**WHAT YOU SHOULD DO**
Starting at the line that contains "a WHERE clause." and ending at the line that contains "The following example", the lines below are to be given again exactly, with nothing added.

**SUPPLIED INFORMATION**

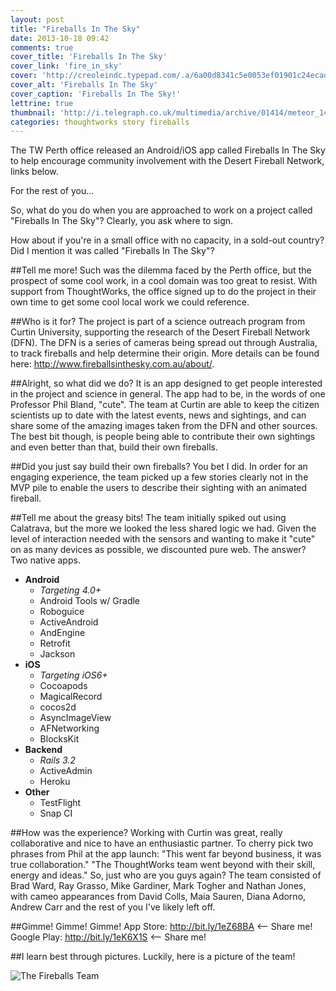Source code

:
 ```yaml
---
layout: post
title: "Fireballs In The Sky"
date: 2013-10-18 09:42
comments: true
cover_title: 'Fireballs In The Sky'
cover_link: 'fire_in_sky'
cover: 'http://creoleindc.typepad.com/.a/6a00d8341c5e0053ef01901c24ecad970b-800wi'
cover_alt: 'Fireballs In The Sky'
cover_caption: 'Fireballs In The Sky!'
lettrine: true
thumbnail: 'http://i.telegraph.co.uk/multimedia/archive/01414/meteor_1414384c.jpg'
categories: thoughtworks story fireballs
---
```

The TW Perth office released an Android/iOS app called Fireballs In The Sky to help encourage community involvement with the Desert Fireball Network, links below.

For the rest of you...

So, what do you do when you are approached to work on a project called "Fireballs In The Sky"? 
Clearly, you ask where to sign.

How about if you're in a small office with no capacity, in a sold-out country?
Did I mention it was called "Fireballs In The Sky"?

##Tell me more!
Such was the dilemma faced by the Perth office, but the prospect of some cool work, in a cool domain was too great to resist. With support from ThoughtWorks, the office signed up to do the project in their own time to get some cool local work we could reference.

##Who is it for?
The project is part of a science outreach program from Curtin University, supporting the research of the Desert Fireball Network (DFN). The DFN is a series of cameras being spread out through Australia, to track fireballs and help determine their origin. More details can be found here: http://www.fireballsinthesky.com.au/about/.

##Alright, so what did we do?
It is an app designed to get people interested in the project and science in general. The app had to be, in the words of one Professor Phil Bland, "cute".  The team at Curtin are able to keep the citizen scientists up to date with the latest events, news and sightings, and can share some of the amazing images taken from the DFN and other sources. The best bit though, is people being able to contribute their own sightings and even better than that, build their own fireballs.

##Did you just say build their own fireballs?
You bet I did. In order for an engaging experience, the team picked up a few stories clearly not in the MVP pile to enable the users to describe their sighting with an animated fireball.

##Tell me about the greasy bits!
The team initially spiked out using Calatrava, but the more we looked the less shared logic we had. Given the level of interaction needed with the sensors and wanting to make it "cute" on as many devices as possible, we discounted pure web. The answer? Two native apps.

* **Android**
  * _Targeting 4.0+_
  * Android Tools w/ Gradle
  * Roboguice
  * ActiveAndroid
  * AndEngine
  * Retrofit
  * Jackson
* **iOS**
  * _Targeting iOS6+_
  * Cocoapods
  * MagicalRecord
  * cocos2d
  * AsyncImageView
  * AFNetworking
  * BlocksKit
* **Backend**
  * _Rails 3.2_
  * ActiveAdmin
  * Heroku
* **Other**
  * TestFlight
  * Snap CI

##How was the experience?
Working with Curtin was great, really collaborative and nice to have an enthusiastic partner. To cherry pick two phrases from Phil at the app launch:
"This went far beyond business, it was true collaboration."
"The ThoughtWorks team went beyond with their skill, energy and ideas."
So, just who are you guys again?
The team consisted of Brad Ward, Ray Grasso, Mike Gardiner, Mark Togher and Nathan Jones, with cameo appearances from David Colls, Maia Sauren, Diana Adorno, Andrew Carr and the rest of you I've likely left off.

##Gimme! Gimme! Gimme!
App Store: http://bit.ly/1eZ68BA <-- Share me!
Google Play: http://bit.ly/1eK6X1S <-- Share me!

##I learn best through pictures.
Luckily, here is a picture of the team!

![The Fireballs Team](/assets/images/fireballs_team.jpg "Fireballs Team!")
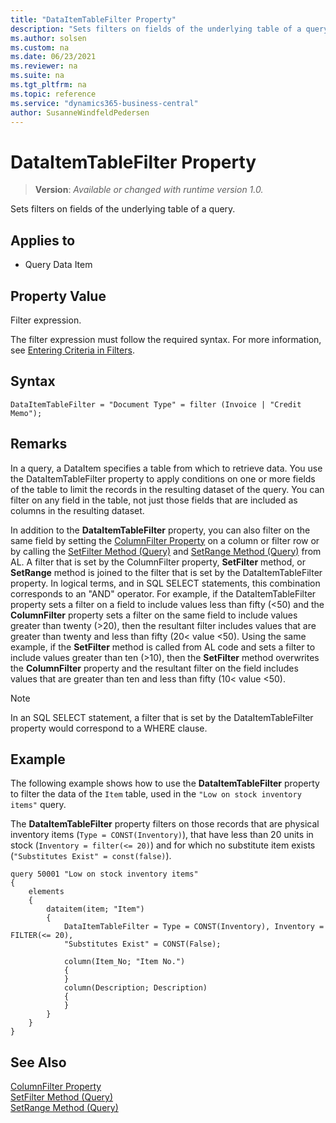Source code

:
 ```yaml
---
title: "DataItemTableFilter Property"
description: "Sets filters on fields of the underlying table of a query."
ms.author: solsen
ms.custom: na
ms.date: 06/23/2021
ms.reviewer: na
ms.suite: na
ms.tgt_pltfrm: na
ms.topic: reference
ms.service: "dynamics365-business-central"
author: SusanneWindfeldPedersen
---
```

[//]: # (START>DO_NOT_EDIT)
[//]: # (IMPORTANT:Do not edit any of the content between here and the END>DO_NOT_EDIT.)
[//]: # (Any modifications should be made in the .xml files in the ModernDev repo.)
# DataItemTableFilter Property
> **Version**: _Available or changed with runtime version 1.0._

Sets filters on fields of the underlying table of a query.

## Applies to
-   Query Data Item

[//]: # (IMPORTANT: END>DO_NOT_EDIT)

## Property Value  

Filter expression.  
  
The filter expression must follow the required syntax. For more information, see [Entering Criteria in Filters](../devenv-entering-criteria-in-filters.md).  

## Syntax

```AL
DataItemTableFilter = "Document Type" = filter (Invoice | "Credit Memo");
```

## Remarks

In a query, a DataItem specifies a table from which to retrieve data. You use the DataItemTableFilter property to apply conditions on one or more fields of the table to limit the records in the resulting dataset of the query. You can filter on any field in the table, not just those fields that are included as columns in the resulting dataset.  
  
In addition to the **DataItemTableFilter** property, you can also filter on the same field by setting the [ColumnFilter Property](devenv-columnfilter-property.md) on a column or filter row or by calling the [SetFilter Method (Query)](../methods-auto/library.md) and [SetRange Method (Query\)](../methods-auto/library.md) from AL. A filter that is set by the ColumnFilter property, **SetFilter** method, or **SetRange** method is joined to the filter that is set by the DataItemTableFilter property. In logical terms, and in SQL SELECT statements, this combination corresponds to an "AND" operator. For example, if the DataItemTableFilter property sets a filter on a field to include values less than fifty \(\<50\) and the **ColumnFilter** property sets a filter on the same field to include values greater than twenty \(>20\), then the resultant filter includes values that are greater than twenty and less than fifty \(20\< value \<50\). Using the same example, if the **SetFilter** method is called from AL code and sets a filter to include values greater than ten \(>10\), then the **SetFilter** method overwrites the **ColumnFilter** property and the resultant filter on the field includes values that are greater than ten and less than fifty \(10\< value \<50\). 

> [!NOTE]  
> In an SQL SELECT statement, a filter that is set by the DataItemTableFilter property would correspond to a WHERE clause.

## Example  

The following example shows how to use the **DataItemTableFilter** property to filter the data of the `Item` table, used in the `"Low on stock inventory items"` query.

The **DataItemTableFilter** property filters on those records that are physical inventory items (`Type = CONST(Inventory)`), that have less than 20 units in stock (`Inventory = filter(<= 20)`) and for which no substitute item exists (`"Substitutes Exist" = const(false)`).

```AL
query 50001 "Low on stock inventory items"
{
    elements
    {
        dataitem(item; "Item")
        {
            DataItemTableFilter = Type = CONST(Inventory), Inventory = FILTER(<= 20),
            "Substitutes Exist" = CONST(False);

            column(Item_No; "Item No.")
            {
            }
            column(Description; Description)
            {
            }
        }
    }
}
```

## See Also

[ColumnFilter Property](devenv-columnfilter-property.md)  
[SetFilter Method (Query)](../methods-auto/library.md)  
[SetRange Method (Query\)](../methods-auto/library.md)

**ANSWER SECTION**
> In an SQL SELECT statement, a filter that is set by the DataItemTableFilter property would correspond to a WHERE clause.

## Example  

The following example shows how to use the **DataItemTableFilter** property to filter the data of the `Item` table, used in the `"Low on stock inventory items"` query.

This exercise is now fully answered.